I glanced across at Michael, he was looking a little concerned. He’s lovely, but he likes to know what’s happening at all times, in the present and the future. I knew he would struggle with the concept of not being able to converse with the waiter, he loves to talk!

He also likes to see a menu, ask questions and check nothing has vinegar on it. He likes to see the wine list and chat about different grapes, countries, regions, years. He especially likes to see prices and mentally calculate how much the whole meal will cost. He likes to feel in control of the situation.

Our waiter disappeared into the kitchen and we sipped our wine, poured from a glass jug. Michael shared his concerns about not knowing what food would arrive and how many courses would be served. I tried to reassure him. “Let’s just relax and enjoy the experience, it will be fun to try new tastes and not know what to expect”.  He looked doubtful and took a large swig of wine, it was delicious, he looked happier.

The more courses we ate, the more wine we drank, the more he relaxed. I wish I could give you a detailed description of the food we ate, but I can’t. I can remember the interiors, because I seem to have a photographic memory for those. I think I drank too much wine and the food detail got lost. It’s a little hazy. What I can remember is that every dish was exquisite, fresh and unpretentious. The seafood was scrumptious the pasta cooked to perfection. I think we had seven courses, to be honest I lost count.

I have never seen Michael so relaxed, enjoying the present and not worrying about the future.  We had no idea how much this dining experience was going to cost, we didn’t care.

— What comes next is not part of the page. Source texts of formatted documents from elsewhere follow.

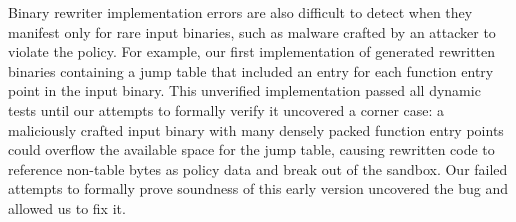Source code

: {  %


  Binary rewriter implementation errors are also difficult to detect when they manifest only for rare input binaries, such as malware crafted by an attacker to violate the policy.
  For example, our first implementation of \pname{} generated rewritten binaries containing a jump table that included an entry for each function entry point in the input binary.
  This unverified implementation passed all dynamic tests until our attempts to formally verify it uncovered a corner case:
  a maliciously crafted input binary with many densely packed function entry points could overflow the available space for the jump table, causing rewritten code to reference non-table bytes as policy data and break out of the sandbox.
  Our failed attempts to formally prove soundness of this early version uncovered the bug and allowed us to fix it.

}
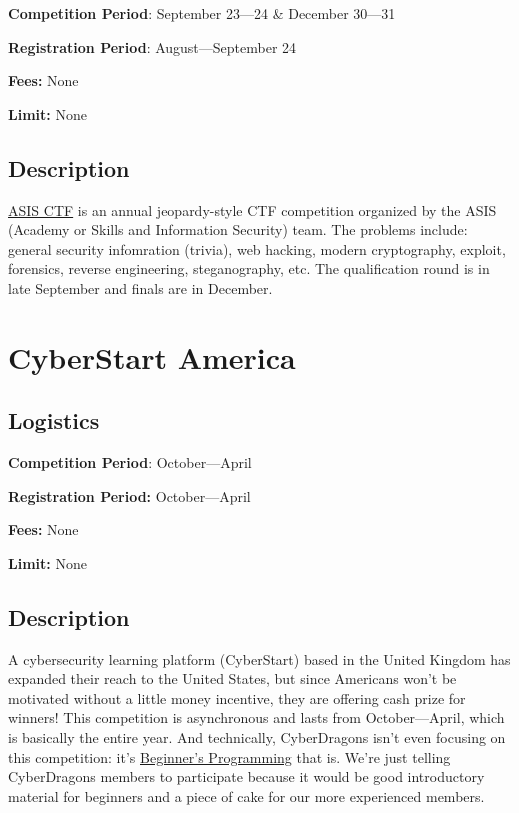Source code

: \documentclass[
  letterpaper,
  DIV=11,
  numbers=noendperiod]{scrartcl}
\begin{document}
\textbf{Competition Period}: September 23---24 \& December 30---31

\textbf{Registration Period}: August---September 24

\textbf{Fees:} None

\textbf{Limit:} None

\hypertarget{description-1}{%
\subsection{Description}\label{description-1}}

\href{https://asisctf.com/}{ASIS CTF} is an annual jeopardy-style CTF
competition organized by the ASIS (Academy or Skills and Information
Security) team. The problems include: general security infomration
(trivia), web hacking, modern cryptography, exploit, forensics, reverse
engineering, steganography, etc. The qualification round is in late
September and finals are in December.

\hypertarget{cyberstart-america}{%
\section{CyberStart America}\label{cyberstart-america}}

\hypertarget{logistics-2}{%
\subsection{Logistics}\label{logistics-2}}

\textbf{Competition Period}: October---April

\textbf{Registration Period:} October---April

\textbf{Fees:} None

\textbf{Limit:} None

\hypertarget{description-2}{%
\subsection{Description}\label{description-2}}

A cybersecurity learning platform (CyberStart) based in the United
Kingdom has expanded their reach to the United States, but since
Americans won't be motivated without a little money incentive, they are
offering cash prize for winners! This competition is asynchronous and
lasts from October---April, which is basically the entire year. And
technically, CyberDragons isn't even focusing on this competition: it's
\href{https://docs.google.com/document/d/17gccH6BFHdis-tRGBOMymy97Gh0RO_vw79blIst_hi4/edit?usp=sharing}{Beginner's
Programming} that is. We're just telling CyberDragons members to
participate because it would be good introductory material for beginners
and a piece of cake for our more experienced members.
\end{document}
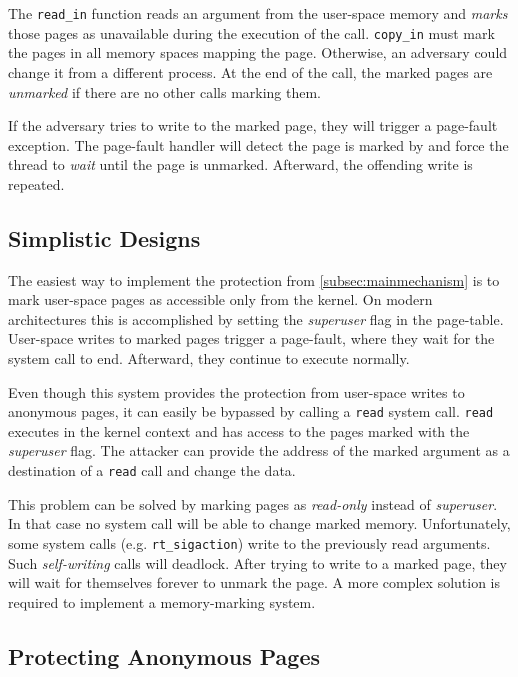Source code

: The \texttt{read\_in} function reads an argument from the user-space memory and
\emph{marks} those pages as unavailable during the execution of the call.
\texttt{copy\_in} must mark the pages in all memory spaces mapping the page.
Otherwise, an adversary could change it from a different process. At the end of
the call, the marked pages are \emph{unmarked} if there are no other calls
marking them.

If the adversary tries to write to the marked page, they will trigger a page-fault
exception. The page-fault handler will detect the page is marked by \sysname and
force the thread to \emph{wait} until the page is unmarked. Afterward, the 
offending write is repeated. 


\subsection{Simplistic Designs}
\label{simplistic}
The easiest way to implement the protection from \autoref{subsec:mainmechanism}
is to mark user-space pages as accessible only from the kernel. On modern
architectures this is accomplished by setting the \emph{superuser} flag in the
page-table. User-space writes to marked pages trigger a page-fault, where they
wait for the system call to end. Afterward, they continue to execute normally.

Even though this system provides the protection from user-space
writes to anonymous pages, it can easily be bypassed by calling a \texttt{read}
system call. \texttt{read} executes in the kernel context and has access to 
the pages marked with the \emph{superuser} flag. The attacker can provide the
address of the marked argument as a destination of a \texttt{read} call and 
change the data.

This problem can be solved by marking pages as \emph{read-only} instead of
\emph{superuser}. In that case no system call will be able to change marked
memory. Unfortunately, some system calls (e.g. \texttt{rt\_sigaction}) write to
the previously read arguments. Such \emph{self-writing} calls will deadlock.
After trying to write to a marked page, they will wait for themselves forever to
unmark the page. A more complex solution is required to implement a
memory-marking system.


\subsection{Protecting Anonymous Pages}
\label{complex}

The waiter brought over bottles of grappa, mistra and limoncello, to help with the digestion! The limoncello was divine. Michael was so, so happy, he tried all three, twice.

We swayed over to the bar to pay the bill and hopefully order a taxi. Michael was very pleasantly surprised when he saw the total, half the cost he had toted up in his head. The bar man generously offered him another drink on the house. I began to wonder if I would be able to get him back to the hotel.  The taxi arrived and I managed to steer him onto the back seat and close the door.

We were dropped off at the end of a one way street, only a couple of minutes walk from our hotel. We needed a walk! In the distance we could hear opera music, as we walked closer I recognised an aria from La Boheme, one of my favourite operas. We entered the Piazza, and there under the moonlight of a warm summer’s evening were hundreds of people enjoying an open air opera. I looked up to the balconies of the surrounding apartments, each one crowded with local Italians holding a candle and swaying to the music. It was truly magical and that was the exact moment I fell in love in love with Italy.